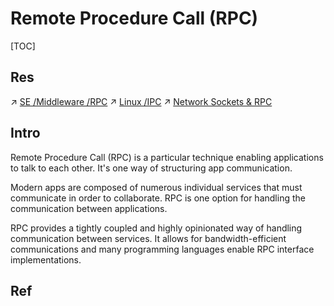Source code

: # Remote Procedure Call (RPC)

[TOC]



## Res
↗ [SE /Middleware /RPC](../../../../../Software%20Engineering/👾%20Web%20Dev%20&%20Ops/🥪%20Middleware/RPC/RPC.md)
↗ [Linux /IPC](../../../../../🔑%20CS_Core/🥷🏼%20Operating%20System%20(Tech)/Linux%20(Derived%20From%20UNIX%20Family)/🔩%20Linux%20Kernel/⭕️%20Process%20Management%20&%20Scheduling/IPC%20(Inter-Process%20Communication)/IPC%20(Inter-Process%20Communication).md)
↗ [Network Sockets & RPC](../../../../../🔑%20CS_Core/🧬%20Computer%20System/Operating%20System%20(Theory)/IO%20System/IO%20Generality%20(via%20Abstraction)/🛜%20Network%20Sockets%20&%20RPC/Network%20Sockets%20&%20RPC.md)



## Intro
Remote Procedure Call (RPC) is a particular technique enabling applications to talk to each other. It's one way of structuring app communication.

Modern apps are composed of numerous individual services that must communicate in order to collaborate. RPC is one option for handling the communication between applications.

RPC provides a tightly coupled and highly opinionated way of handling communication between services. It allows for bandwidth-efficient communications and many programming languages enable RPC interface implementations.



## Ref

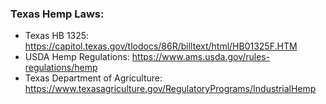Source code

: ### **Texas Hemp Laws:**

- Texas HB 1325: <https://capitol.texas.gov/tlodocs/86R/billtext/html/HB01325F.HTM>
- USDA Hemp Regulations: <https://www.ams.usda.gov/rules-regulations/hemp>
- Texas Department of Agriculture: <https://www.texasagriculture.gov/RegulatoryPrograms/IndustrialHemp>
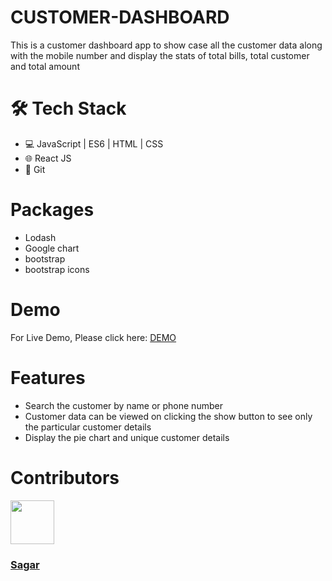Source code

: # CUSTOMER-DASHBOARD

This is a customer dashboard app to show case all the customer data along with the mobile number and display the stats of total bills, total customer and total amount


# 🛠️ Tech Stack

- 💻 JavaScript | ES6 | HTML | CSS
- 🌐 React JS
- 🔧 Git

# Packages
- Lodash
- Google chart
- bootstrap
- bootstrap icons

# Demo
For Live Demo, Please click here: <a href="https://marvelous-buttercream-5d2840.netlify.app/" target="_blank">DEMO</a>

# Features

  - Search the customer by name or phone number
  - Customer data can be viewed on clicking the show button to see only the particular customer details
  - Display the pie chart and unique customer details


# Contributors
<img src="https://avatars.githubusercontent.com/u/30855107?v=4" height="70" width="70">
  <h3><a href="https://github.com/cgsagar">Sagar</a></h3>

## Activity
I need each line of the entries that holds the string "details" located and copied.

## The answer
  - Customer data can be viewed on clicking the show button to see only the particular customer details
  - Display the pie chart and unique customer details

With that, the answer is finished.